Southern Hotel Dinner Rolls

Southern Hotel Rolls


Fear Conquered: Dinner Rolls

“You know what I really want to learn to make?” I ask. And without stopping for breath or waiting for an answer, “Dinner rolls.” It’s Christmas Eve, a year ago. We’re standing in my friend Mandy’s mother’s kitchen, fixing tomato soup and grilled cheese for lunch. I love grilled cheese. So, so much. I could eat it every day. Maybe every meal.

I seem to have digressed. We’re on rolls, right?

“Dinner rolls?” Mandy asks. “You’ve never made dinner rolls?”

“No, I’ve made them,” I say. Once. I’ve made them once. With mashed potatoes. Somehow they turned out dry. And dense. “I’ve just never found a really good recipe for them. Where they’re perfect.”

“Now I don’t know if these rolls are perfect,” Mandy warns, smiling a little to let me know she’s teasing me. “But we make these rolls every year for Thanksgiving. And they’re so good.”

“Really?” I ask. I’m already itching to get a glimpse of the recipe. Do they use potatoes?

Closeup of Baked Clover Roll

“They’re the kind with the three little pieces all in one roll,” she goes on. “They look like a little hat. Do you know what kind I’m talking about?”

I know. My blood pressure is rising. Oh, my heart. Flip-flop. Flip-flop. Oh yes, I know exactly what she means. “I love those kind,” I say, still trying to play it cool. Not too eager. “Are they dry? Because, you know, sometimes when I’ve had dinner rolls they’re just too dry.” Like mine. Despite potatoes.

“I don’t think they’re dry,” Mandy says, thoughtfully. “I don’t think so. They’re dipped in butter. That’s the secret.”

Dipping Balls of Dough in Melted Butter

“They’re dipped in butter?” I repeat. Where is this recipe? I must have it. It’s providence. It’s destiny. It’s my one freaking chance at good dinner rolls!

Mandy leans in close. “You don’t HAVE to dip them in butter,” she murmurs, and I get the sense she’s not supposed to be telling me this. “But I think they turn out so much better when you do.”

“I bet,” I say. “So do you dunk them before or after you bake them?” And can l get a copy of the recipe? Just a quick look?

“I think you dunk them before,” Mandy says. “Right, Mom?”

Mandy’s mom glances up. “What?” she asks.

“Those rolls we make every year at Thanksgiving,” Mandy says. “We dip them in butter before we bake them, right?”

“You mean the Southern Hotel Rolls?” Mandy’s mom says. “You don’t have to.”

“But we do, right?” Mandy says. She smiles at me and leans in again. “We do.”

“It’s a really easy recipe,” Mandy’s mom says. “You’ve just got to remember to make it the night before. It’s gotta be in the refrigerator overnight.”
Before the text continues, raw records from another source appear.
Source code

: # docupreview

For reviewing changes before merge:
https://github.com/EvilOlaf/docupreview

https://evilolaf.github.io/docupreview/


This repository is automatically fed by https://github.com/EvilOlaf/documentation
What is this new voodoo? Simple. Butter-dipped. Refrigeration. Rolls that aren’t dry. Rolls with three little parts. Must. Get. Recipe. Sweet Lord, please. The recipe. “So,” I say, glancing from Mandy to her mom and back to Mandy. “You refrigerate the rolls and dunk them in butter, huh?”
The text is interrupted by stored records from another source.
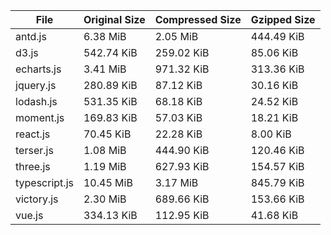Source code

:| File | Original Size | Compressed Size | Gzipped Size |
| --- | --- | --- | --- |
| antd.js | 6.38 MiB | 2.05 MiB | 444.49 KiB |
| d3.js | 542.74 KiB | 259.02 KiB | 85.06 KiB |
| echarts.js | 3.41 MiB | 971.32 KiB | 313.36 KiB |
| jquery.js | 280.89 KiB | 87.12 KiB | 30.16 KiB |
| lodash.js | 531.35 KiB | 68.18 KiB | 24.52 KiB |
| moment.js | 169.83 KiB | 57.03 KiB | 18.21 KiB |
| react.js | 70.45 KiB | 22.28 KiB | 8.00 KiB |
| terser.js | 1.08 MiB | 444.90 KiB | 120.46 KiB |
| three.js | 1.19 MiB | 627.93 KiB | 154.57 KiB |
| typescript.js | 10.45 MiB | 3.17 MiB | 845.79 KiB |
| victory.js | 2.30 MiB | 689.66 KiB | 153.66 KiB |
| vue.js | 334.13 KiB | 112.95 KiB | 41.68 KiB |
“You refrigerate the dough before you shape them.” This time it’s Mandy’s aunt, coming into the kitchen from the living room. “And you HAVE to dip them in butter. That’s what makes them so good.” She settles into a chair next to Mandy’s mom. “I’ve made them without dipping in butter and they’re still good. But the butter makes them better.”

“That makes sense,” I say. Wheels are turning. Refrigerate the dough, form the rolls, dunk in butter. But how does one dunk rolls with three parts? “So you dunk the rolls before they rise?” I ask.
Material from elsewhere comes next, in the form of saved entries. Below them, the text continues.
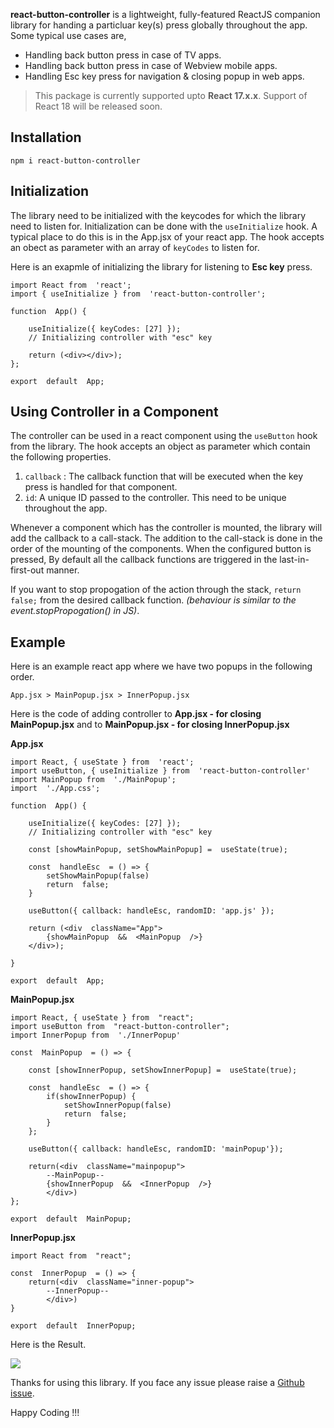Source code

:**react-button-controller** is a lightweight, fully-featured ReactJS companion library for handing a particluar key(s) press globally throughout the app. Some typical use cases are,

 - Handling back button press in case of TV apps.
 - Handling back button press in case of Webview mobile apps.
 - Handling Esc key press for navigation & closing popup in web apps.

> This package is currently supported upto **React 17.x.x**. Support of
> React 18 will be released soon.


## Installation

    npm i react-button-controller
## Initialization
The library need to be initialized with the keycodes for which the library need to listen for. Initialization can be done with the `useInitialize` hook. A typical place to do this is in the App.jsx of your react app. The hook accepts an obect as parameter with an array of `keyCodes` to listen for.

Here is an exapmle of initializing the library for listening to **Esc key** press.

      

    import React from  'react';
    import { useInitialize } from  'react-button-controller';
    
    function  App() {
    
	    useInitialize({ keyCodes: [27] });
	    // Initializing controller with "esc" key
	   
	    return (<div></div>);
	};
    
    export  default  App;

## Using Controller in a Component
The controller can be used in a react component using the `useButton` hook from the library. The hook accepts an object as parameter which contain the following properties.

 1. `callback` : The callback function that will be executed when the key press is handled for that component.
 2. `id`: A unique ID passed to the controller. This need to be unique throughout the app.

Whenever a component which has the controller is mounted, the library will add the callback to a call-stack. The addition to the call-stack is done in the order of the mounting of the components.
When the configured button is pressed, By default all the callback functions are triggered in the last-in-first-out manner. 

If you want to stop propogation of the action through the stack, `return false;` from the desired callback function. *(behaviour is similar to the event.stopPropogation() in JS)*.

## Example
Here is an example react app where we have two popups in the following order.

    App.jsx > MainPopup.jsx > InnerPopup.jsx

Here is the code of adding controller to **App.jsx - for closing MainPopup.jsx** and to **MainPopup.jsx - for closing InnerPopup.jsx**

**App.jsx**

    import React, { useState } from  'react';
    import useButton, { useInitialize } from  'react-button-controller'
    import MainPopup from  './MainPopup';
    import  './App.css';
    
    function  App() {
    
	    useInitialize({ keyCodes: [27] });
	    // Initializing controller with "esc" key
	    
	    const [showMainPopup, setShowMainPopup] =  useState(true);
	 
	    const  handleEsc  = () => {
		    setShowMainPopup(false)
		    return  false;
	    }
	    
	    useButton({ callback: handleEsc, randomID: 'app.js' });
	    
	    return (<div  className="App">
		    {showMainPopup  &&  <MainPopup  />}
	    </div>);
	    
    }
    
    export  default  App;

**MainPopup.jsx**

    import React, { useState } from  "react";
    import useButton from  "react-button-controller";
    import InnerPopup from  './InnerPopup'

    const  MainPopup  = () => {
    
	    const [showInnerPopup, setShowInnerPopup] =  useState(true);
	    
	    const  handleEsc  = () => {
		    if(showInnerPopup) {
			    setShowInnerPopup(false)
			    return  false;
		    }
	    };
	    
	    useButton({ callback: handleEsc, randomID: 'mainPopup'});
	    
	    return(<div  className="mainpopup">
		    --MainPopup--
		    {showInnerPopup  &&  <InnerPopup  />}
		    </div>)
    };
    
    export  default  MainPopup;
**InnerPopup.jsx**

    import React from  "react";
    
    const  InnerPopup  = () => {
	    return(<div  className="inner-popup">
		    --InnerPopup--
		    </div>)
    }
    
    export  default  InnerPopup;

Here is the Result.

![](https://media1.tenor.com/images/e80bd836e44091ba47d26213269569f4/tenor.gif?itemid=26049274)

Thanks for using this library. If you face any issue please raise a [Github issue](https://github.com/harihkh/react-button-controller/issues/new). 

Happy Coding !!!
“Let me see if I can find the recipe,” Mandy says, smiling. Oh, sweet mercy, yes!

“You’ve got to dip each piece of dough before you put them in the muffin tin,” Mandy’s aunt says. Mandy’s mom is nodding in confirmation. “Each piece gets dipped in butter.”

Nestling 3 Pieces of Dipped Dough in Each Muffin Cup

“You make little balls,” Mandy’s mom adds, helpfully.

“Then you dip each one in butter and put three in each muffin cup,” Mandy’s aunt adds. “It takes a little bit of work.”

“But it’s really worth it,” Mandy adds. She’s back with the little index card in hand. It’s hand-written. In cursive. I can’t read cursive. I also can’t write cursive. But mainly the not being able to read cursive is the problem. She hands me the card and I squint at the ingredients, ignoring the hopeless scrawl of cursive instructions.

It’s such a short list of ingredients.

Southern Hotel Rolls Original Ingredients

“Wow,” I say. No potatoes. Nothing fancy. “This looks so easy.” Except for the cursive instructions. There could be a guide to hidden treasure buried in all those words and I wouldn’t be able to find it. I clear my throat and pull out my phone. Maybe I can at least get the ingredients. “Is it ok if I jot down the ingredients?”

“Sure,” Mandy says. Mandy’s mom and aunt are nodding their heads. I feel a little less like a thief. Although a little pathetic. Potatoes, Mark, really? Potatoes?!

“Thanks,” I say, my fingers already keying in the list of ingredients. “So do you just mix everything together and refrigerate the dough?” Curse my cursiveless self! Who learns italics? Italics - really? Seriously, who learns italics?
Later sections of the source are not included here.